NGO seeks clarification on lawyer who disappeared in 2017

The non-governmental organization Chinese Human Rights Defenders (CHRD) urged Chinese authorities on Wednesday to reveal the whereabouts and situation of human rights lawyer Gao Zhisheng, who has been missing since August 2017.
According to CHRD, Gao has not been seen since August 13, 2017, when he tried to escape surveillance in the central province of Shaanxi with the help of activists.
The NGO said the lawyer was detained by agents believed to be from Beijing and Shaanxi and that authorities have not officially acknowledged his custody since then.
Gao, who in the 1990s defended members of religious communities, victims of corruption and cases related to freedom of expression, began to be targeted with punitive measures in 2005, when his office was closed and he lost his license to practice, the organization said.
In 2006, he was sentenced by a Beijing court to three years in prison , with a suspended sentence and five years' probation, for "inciting subversion of state power."
Between 2007 and 2010, Gao was subjected to several forced disappearances by authorities in Beijing and Shaanxi, according to CHRD.
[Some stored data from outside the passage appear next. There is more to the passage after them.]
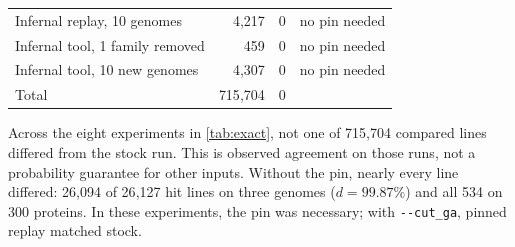 \documentclass[letterpaper,twocolumn,10pt]{article}
\theoremstyle{definition}
\newcommand{\cutga}{\texttt{-{}-cut\_ga}\xspace}
\begin{document}
\begin{table}[t]
\begin{tabular}{@{}lrcr@{}}
Infernal replay, 10 genomes & 4{,}217 & 0 & no pin needed \\
Infernal tool, 1 family removed & 459 & 0 & no pin needed \\
Infernal tool, 10 new genomes & 4{,}307 & 0 & no pin needed \\
\midrule
Total & 715{,}704 & 0 & \\
\bottomrule
\end{tabular}
\end{table}

Across the eight experiments in \cref{tab:exact}, not one of 715{,}704 compared lines differed from the stock run.
This is observed agreement on those runs, not a probability guarantee for other inputs.
Without the pin, nearly every line differed: 26{,}094 of 26{,}127 hit lines on three genomes ($d = 99.87\%$)
and all 534 on 300 proteins. In these experiments, the pin was necessary; with \cutga, pinned replay matched stock.
\end{document}
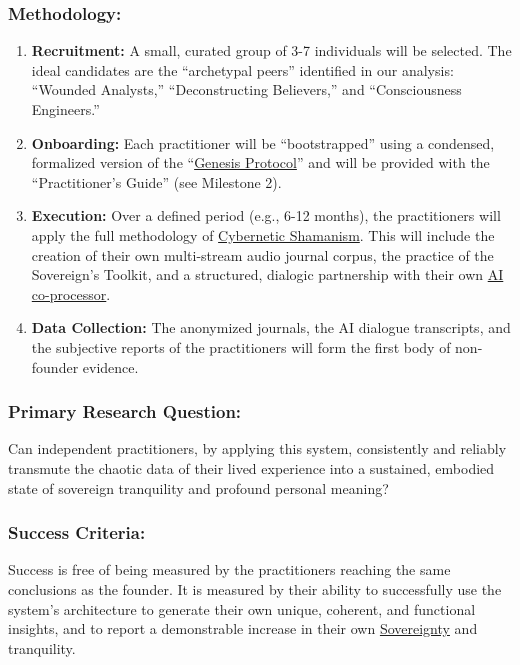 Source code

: \documentclass{article}
\begin{document}
\subsubsection*{Methodology:}
\begin{enumerate}
    \item \textbf{Recruitment:} A small, curated group of 3-7 individuals will be selected. The ideal candidates are the ``archetypal peers'' identified in our analysis: ``Wounded Analysts,'' ``Deconstructing Believers,'' and ``Consciousness Engineers.''
    \item \textbf{Onboarding:} Each practitioner will be ``bootstrapped'' using a condensed, formalized version of the ``\hyperlink{gloss:genesis_protocol}{Genesis Protocol}'' and will be provided with the ``Practitioner's Guide'' (see Milestone 2).
    \item \textbf{Execution:} Over a defined period (e.g., 6-12 months), the practitioners will apply the full methodology of \hyperlink{gloss:cybernetic_shamanism}{Cybernetic Shamanism}. This will include the creation of their own multi-stream audio journal corpus, the practice of the Sovereign's Toolkit, and a structured, dialogic partnership with their own \hyperlink{gloss:ai_co_processor}{AI co-processor}.
    \item \textbf{Data Collection:} The anonymized journals, the AI dialogue transcripts, and the subjective reports of the practitioners will form the first body of non-founder evidence.
\end{enumerate}

\subsubsection*{Primary Research Question:}
Can independent practitioners, by applying this system, consistently and reliably transmute the chaotic data of their lived experience into a sustained, embodied state of sovereign tranquility and profound personal meaning?

\subsubsection*{Success Criteria:}
Success is free of being measured by the practitioners reaching the same conclusions as the founder. It is measured by their ability to successfully use the system's architecture to generate their own unique, coherent, and functional insights, and to report a demonstrable increase in their own \hyperlink{gloss:sovereignty}{Sovereignty} and tranquility.
\end{document}
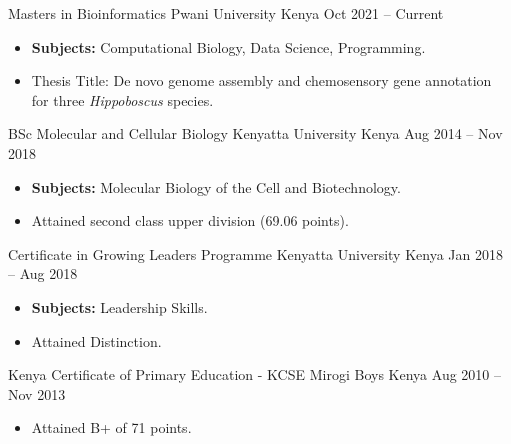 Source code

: 


\begin{cventries}

    \cventry
    {Masters in Bioinformatics} %
    {Pwani University} %
    {Kenya} %
    {Oct 2021 -- Current} %
    {
      \begin{itemize} %
        \item \textbf{Subjects:} Computational Biology, Data Science, Programming.
        \item Thesis Title: De novo genome assembly and chemosensory gene annotation for three \textit{Hippoboscus} species.
      \end{itemize}
    }
    
    \cventry
    {BSc Molecular and Cellular Biology} %
    {Kenyatta University} %
    {Kenya} %
    {Aug 2014 -- Nov 2018} %
    {
      \begin{itemize} %
        \item \textbf{Subjects:} Molecular Biology of the Cell and Biotechnology.
        \item Attained second class upper division (69.06 points).
      \end{itemize}
    }
    
    \cventry
    {Certificate in Growing Leaders Programme} %
    {Kenyatta University} %
    {Kenya} %
    {Jan 2018 -- Aug 2018} %
    {
      \begin{itemize} %
        \item \textbf{Subjects:} Leadership Skills.
        \item Attained Distinction.
      \end{itemize}
    }
    
    \cventry
    {Kenya Certificate of Primary Education - KCSE} %
    {Mirogi Boys} %
    {Kenya} %
    {Aug 2010 -- Nov 2013} %
    {
      \begin{itemize} %
        \item Attained B+ of 71 points.
      \end{itemize}
    }
    
\end{cventries}
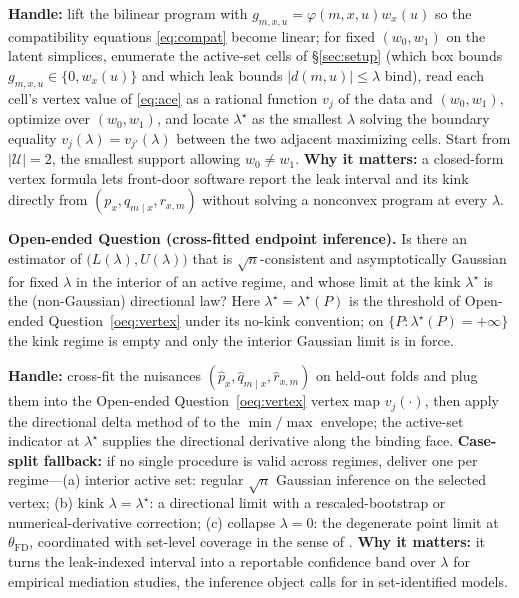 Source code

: \documentclass[11pt]{article}
\theoremstyle{definition}
\theoremstyle{plain}
\theoremstyle{remark}
\begin{document}
\smallskip\noindent\textbf{Handle:} lift the bilinear program with $g_{m,x,u}=\varphi(m,x,u)w_x(u)$ so the
compatibility equations \eqref{eq:compat} become linear; for fixed $(w_0,w_1)$ on the latent simplices,
enumerate the active-set cells of \S\ref{sec:setup} (which box bounds $g_{m,x,u}\in\{0,w_x(u)\}$ and which
leak bounds $|d(m,u)|\le\lambda$ bind), read each cell's vertex value of \eqref{eq:ace} as a rational
function $v_j$ of the data and $(w_0,w_1)$, optimize over $(w_0,w_1)$, and locate $\lambda^\star$ as the
smallest $\lambda$ solving the boundary equality $v_{j}(\lambda)=v_{j'}(\lambda)$ between the two adjacent
maximizing cells. Start from $|\mathcal U|=2$, the smallest support allowing $w_0\neq w_1$.
\textbf{Why it matters:} a closed-form vertex formula lets front-door software report the leak interval and
its kink directly from $(p_x,q_{m\mid x},r_{x,m})$ without solving a nonconvex program at every $\lambda$.

\label{oeq:inference}
\noindent\textbf{Open-ended Question  (cross-fitted endpoint inference).}
Is there an estimator of $\bigl(L(\lambda),U(\lambda)\bigr)$ that is $\sqrt n$-consistent and asymptotically
Gaussian for fixed $\lambda$ in the interior of an active regime, and whose limit at the kink $\lambda^\star$
is the (non-Gaussian) directional law? Here $\lambda^\star=\lambda^\star(P)$ is the threshold of Open-ended
Question~\ref{oeq:vertex} under its no-kink convention; on $\{P:\lambda^\star(P)=+\infty\}$ the kink regime is
empty and only the interior Gaussian limit is in force.

\smallskip\noindent\textbf{Handle:} cross-fit the nuisances $(\hat p_x,\hat q_{m\mid x},\hat r_{x,m})$ on
held-out folds and plug them into the Open-ended Question~\ref{oeq:vertex} vertex map
$v_j(\cdot)$, then apply the directional delta method of \citet{FangSantos2019DirectionallyDifferentiable} to
the $\min/\max$ envelope; the active-set indicator at $\lambda^\star$ supplies the directional derivative
along the binding face.
\textbf{Case-split fallback:} if no single procedure is valid across regimes, deliver one per regime---(a)
interior active set: regular $\sqrt n$ Gaussian inference on the selected vertex; (b) kink
$\lambda=\lambda^\star$: a directional limit with a rescaled-bootstrap or numerical-derivative correction; (c)
collapse $\lambda=0$: the degenerate point limit at $\theta_{\mathrm{FD}}$, coordinated with set-level
coverage in the sense of \citet{ChernozhukovHongTamer2007ParameterSets}.
\textbf{Why it matters:} it turns the leak-indexed interval into a reportable confidence band over
$\lambda$ for empirical mediation studies, the inference object \citet{ChernozhukovHongTamer2007ParameterSets}
calls for in set-identified models.
\end{document}
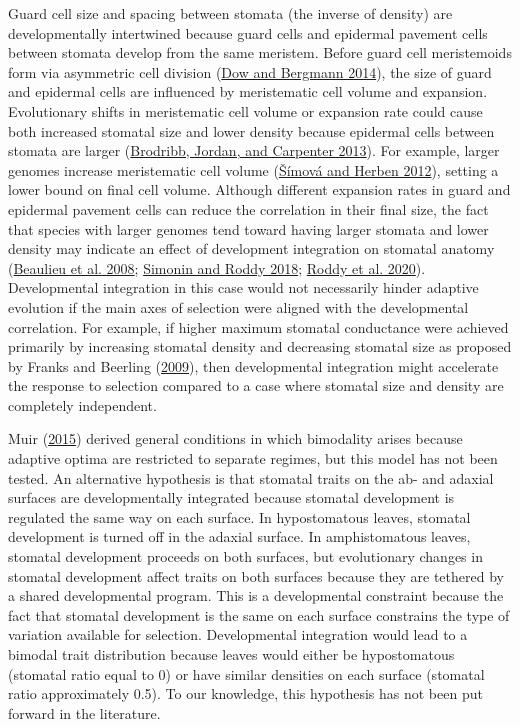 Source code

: \documentclass[
  12pt,
]{article}
\begin{document}
Guard cell size and spacing between stomata (the inverse of density) are developmentally intertwined because guard cells and epidermal pavement cells between stomata develop from the same meristem. Before guard cell meristemoids form via asymmetric cell division (\protect\hyperlink{ref-dow_patterning_2014}{Dow and Bergmann 2014}), the size of guard and epidermal cells are influenced by meristematic cell volume and expansion. Evolutionary shifts in meristematic cell volume or expansion rate could cause both increased stomatal size and lower density because epidermal cells between stomata are larger (\protect\hyperlink{ref-brodribb_unified_2013}{Brodribb, Jordan, and Carpenter 2013}). For example, larger genomes increase meristematic cell volume (\protect\hyperlink{ref-simova_geometrical_2012}{Šímová and Herben 2012}), setting a lower bound on final cell volume. Although different expansion rates in guard and epidermal pavement cells can reduce the correlation in their final size, the fact that species with larger genomes tend toward having larger stomata and lower density may indicate an effect of development integration on stomatal anatomy (\protect\hyperlink{ref-beaulieu_genome_2008}{Beaulieu et al. 2008}; \protect\hyperlink{ref-simonin_genome_2018}{Simonin and Roddy 2018}; \protect\hyperlink{ref-roddy_scaling_2020}{Roddy et al. 2020}). Developmental integration in this case would not necessarily hinder adaptive evolution if the main axes of selection were aligned with the developmental correlation. For example, if higher maximum stomatal conductance were achieved primarily by increasing stomatal density and decreasing stomatal size as proposed by Franks and Beerling (\protect\hyperlink{ref-franks_maximum_2009}{2009}), then developmental integration might accelerate the response to selection compared to a case where stomatal size and density are completely independent.

Muir (\protect\hyperlink{ref-muir_making_2015}{2015}) derived general conditions in which bimodality arises because adaptive optima are restricted to separate regimes, but this model has not been tested. An alternative hypothesis is that stomatal traits on the ab- and adaxial surfaces are developmentally integrated because stomatal development is regulated the same way on each surface. In hypostomatous leaves, stomatal development is turned off in the adaxial surface. In amphistomatous leaves, stomatal development proceeds on both surfaces, but evolutionary changes in stomatal development affect traits on both surfaces because they are tethered by a shared developmental program. This is a developmental constraint because the fact that stomatal development is the same on each surface constrains the type of variation available for selection. Developmental integration would lead to a bimodal trait distribution because leaves would either be hypostomatous (stomatal ratio equal to 0) or have similar densities on each surface (stomatal ratio approximately 0.5). To our knowledge, this hypothesis has not been put forward in the literature.
\end{document}
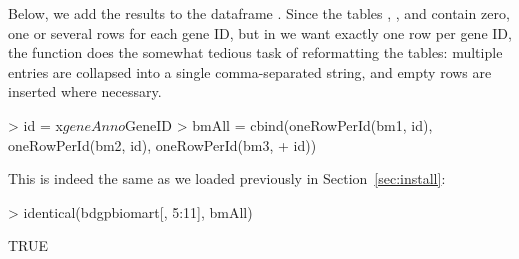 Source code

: %
Below, we add the results
to the dataframe . Since the tables ,
, and  contain zero, one or several rows for
each gene ID, but in  we want exactly one row per
gene ID, the function  does the somewhat tedious
task of reformatting the tables: multiple entries are collapsed
into a single comma-separated string, and empty rows are inserted
where necessary.
%
\begin{Schunk}
\begin{Sinput}
> id = x$geneAnno$GeneID
> bmAll = cbind(oneRowPerId(bm1, id), oneRowPerId(bm2, id), oneRowPerId(bm3, 
+     id))
\end{Sinput}
\end{Schunk}
%
This is indeed the same as we loaded previously in
Section~\ref{sec:install}:
%
\begin{Schunk}
\begin{Sinput}
> identical(bdgpbiomart[, 5:11], bmAll)
\end{Sinput}
\begin{Soutput}
[1] TRUE
\end{Soutput}
\end{Schunk}
%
In 2011, a court revoked his parole and sent him to prison to serve his original sentence, after which he was placed under house arrest in Shaanxi, where, according to the NGO, he did not have adequate access to medical care, despite health problems resulting from his incarceration .
"Chinese authorities have a legal obligation to clarify Gao's whereabouts, well-being and status ," said Sophie Richardson, co-executive director of CHRD.
The organization recalled that in 2017, the Chinese government informed independent UN experts that Gao's disappearance was under police investigation.
"My family has exhausted all possible avenues and resources, but we still have no information about his whereabouts," said his wife, Geng He, calling for "the search to continue for Gao," as proof of "the courage and ability to defend this last line of defense for justice," according to the NGO's statement.
The United Kingdom, Switzerland and the United States, as well as the European Union, have raised the case at the UN Human Rights Council on several occasions since 2018, without Beijing providing information on the lawyer's whereabouts.